-- The data follows --
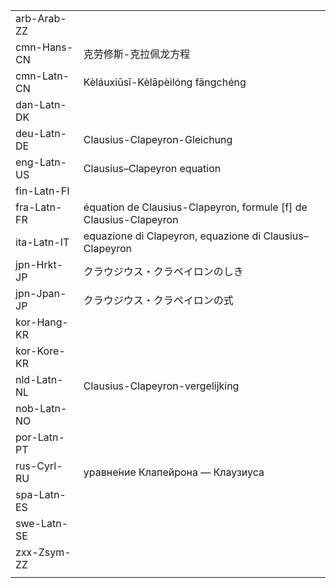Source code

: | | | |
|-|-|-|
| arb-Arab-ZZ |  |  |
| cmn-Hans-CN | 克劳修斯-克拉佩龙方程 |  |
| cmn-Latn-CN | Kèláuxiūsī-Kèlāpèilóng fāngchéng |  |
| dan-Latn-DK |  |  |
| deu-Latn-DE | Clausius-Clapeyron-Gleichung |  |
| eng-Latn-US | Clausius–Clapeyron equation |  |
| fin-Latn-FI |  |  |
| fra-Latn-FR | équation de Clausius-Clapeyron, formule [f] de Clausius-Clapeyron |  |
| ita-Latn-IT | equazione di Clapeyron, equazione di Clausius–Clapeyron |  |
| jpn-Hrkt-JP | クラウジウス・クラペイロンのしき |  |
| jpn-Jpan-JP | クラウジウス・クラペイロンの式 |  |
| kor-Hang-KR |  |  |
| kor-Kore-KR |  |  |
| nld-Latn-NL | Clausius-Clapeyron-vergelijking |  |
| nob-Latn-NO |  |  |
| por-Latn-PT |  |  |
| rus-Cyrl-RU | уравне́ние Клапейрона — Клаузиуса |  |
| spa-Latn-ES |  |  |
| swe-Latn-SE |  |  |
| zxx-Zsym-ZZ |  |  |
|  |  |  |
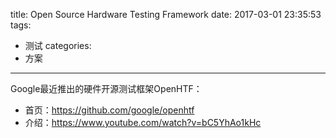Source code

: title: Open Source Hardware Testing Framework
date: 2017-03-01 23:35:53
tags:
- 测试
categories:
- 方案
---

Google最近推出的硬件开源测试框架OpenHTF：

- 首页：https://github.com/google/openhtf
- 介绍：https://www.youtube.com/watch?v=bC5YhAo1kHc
-- The data concluded --
### Instructions to follow
Retype every entry above exactly and, please, skip the pictures.

### Answer section
Source code

: | | | |
|-|-|-|
| arb-Arab-ZZ |  |  |
| cmn-Hans-CN | 克劳修斯-克拉佩龙方程 |  |
| cmn-Latn-CN | Kèláuxiūsī-Kèlāpèilóng fāngchéng |  |
| dan-Latn-DK |  |  |
| deu-Latn-DE | Clausius-Clapeyron-Gleichung |  |
| eng-Latn-US | Clausius–Clapeyron equation |  |
| fin-Latn-FI |  |  |
| fra-Latn-FR | équation de Clausius-Clapeyron, formule [f] de Clausius-Clapeyron |  |
| ita-Latn-IT | equazione di Clapeyron, equazione di Clausius–Clapeyron |  |
| jpn-Hrkt-JP | クラウジウス・クラペイロンのしき |  |
| jpn-Jpan-JP | クラウジウス・クラペイロンの式 |  |
| kor-Hang-KR |  |  |
| kor-Kore-KR |  |  |
| nld-Latn-NL | Clausius-Clapeyron-vergelijking |  |
| nob-Latn-NO |  |  |
| por-Latn-PT |  |  |
| rus-Cyrl-RU | уравне́ние Клапейрона — Клаузиуса |  |
| spa-Latn-ES |  |  |
| swe-Latn-SE |  |  |
| zxx-Zsym-ZZ |  |  |
|  |  |  |
Source code

: title: Open Source Hardware Testing Framework
date: 2017-03-01 23:35:53
tags:
- 测试
categories:
- 方案
---

Google最近推出的硬件开源测试框架OpenHTF：

- 首页：https://github.com/google/openhtf
- 介绍：https://www.youtube.com/watch?v=bC5YhAo1kHc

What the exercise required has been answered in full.